There was an opening act in addition to the two headliners, a quartet named Ethel. A string quartet: two violins, a viola, and a cello. But they rocked. Hard enough to burn through the hairs on their bows. And they fiddled as well, and they veered off into post-contemporary classical (or whatever it's called this week) compositions of their own.
Next up was Joe Jackson, the slightly younger of the two 50-something stars. He opened with a couple of his crooning tunes, and I was a bit worried, because it was clear he was having trouble with the upper range of his voice, and he was just getting started. He also fumbled a piano cascade, causing the audience to think he'd finished playing. But whether it was from warming up, or switching to his more shouty songs, his voice held out well enough for the rest of the show. He played a mixture of crowd-pleasing oldies ("Is She Really Goin' Out With Him?", "It's Different For Girls", "Steppin' Out", "Hometown") and some more recent songs from his reunion-with-the-band album Volume 4. He's had a fairly eclectic recording career, and he sampled it nicely. At one point he paused to decide which of several songs-he-didn't-write he was going to perform that night. I shouted a suggestion; he looked up from his notes and asked incredulously, "Did someone say 'Freebird'?" {wicked grin} Instead he played a couple verses from a bawdy ditty from the early 1900s.

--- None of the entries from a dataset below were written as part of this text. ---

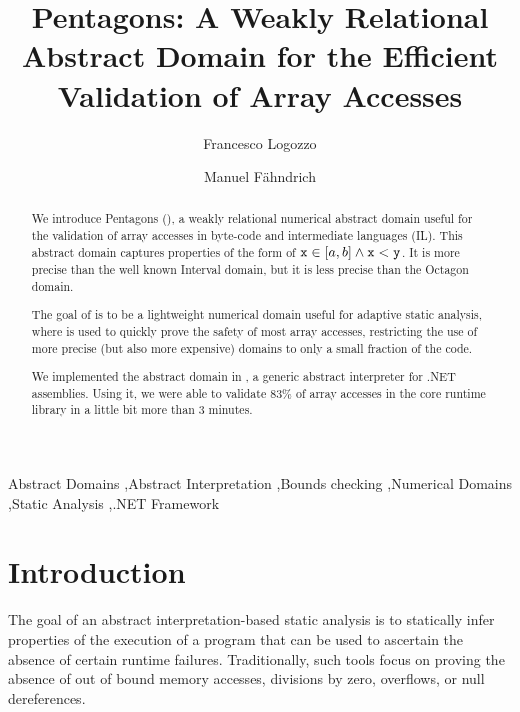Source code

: \documentclass{elsart}
\begin{document}
\begin{frontmatter}

\title{Pentagons: A Weakly Relational Abstract Domain for the Efficient Validation of Array Accesses}

\author{Francesco Logozzo}
\address{Microsoft Research, Redmond, WA, USA}

\author{Manuel F\"ahndrich}
\address{Microsoft Research, Redmond, WA, USA}


\begin{abstract}
We introduce Pentagons (\Pentagons),  a weakly relational numerical abstract
domain useful for the validation of array accesses in byte-code and
intermediate languages (IL).
This abstract domain captures properties of the form of $\mathtt{x} \in [a, b] \wedge \mathtt{x} < \mathtt{y}$.
It is more precise than the well known Interval
domain, but it is less precise than the Octagon domain.

The goal of \Pentagons{} is to be a lightweight numerical domain useful
for adaptive static analysis, where \Pentagons{} 
is used to quickly prove the safety of most array accesses, restricting the use of
more precise (but also more expensive) domains to only a small fraction of the code.

We implemented the \Pentagons{} abstract domain in \Clousot, a generic
abstract interpreter for .NET assemblies. Using it, we were able to
validate $83\%$ of array accesses in the core runtime library
 in a little bit more than 3 minutes.
\end{abstract}


\begin{keyword}
Abstract Domains \sep Abstract Interpretation \sep Bounds checking \sep Numerical Domains \sep Static Analysis \sep .NET Framework
\end{keyword}

\end{frontmatter}

\section{Introduction}
The goal of an abstract interpretation-based static analysis is to
statically infer properties of the execution of a program that can be
used to ascertain the absence of certain runtime failures.
Traditionally, such tools focus on proving the absence of out of bound memory accesses, 
divisions by zero, overflows, or null dereferences.
\end{document}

After a brief intermission, Todd Rundgren took the stage. His recording career has been pretty diverse as well, including some pop-friendly ballads, loopy prog rock, and technological experimentation. He too indulged the audience with a few fan favorites, but couldn't bring himself to play them straight. He clearly gets tired of repetition and prefers to experiment, so he did "Can We Still Be Friends" with bossa nova syncopation (like on his fuck-with-the-listeners album With a Twist), performed "Bang on the Drum" on the ukelele, and a fairly straight rendition of "Hello, It's Me" went all jazzy toward the end. To be honest, some of his performances didn't quite work for me, such as when he used a hollow-body acoustic guitar with electric pick-ups on a rocker that really begged for a hard-edged metal sound. Still, a good show. (My friend also let me listen to Todd's latest album, which is quite good, and a return to straightforward songsmithing rather than another adventure in modern recording.)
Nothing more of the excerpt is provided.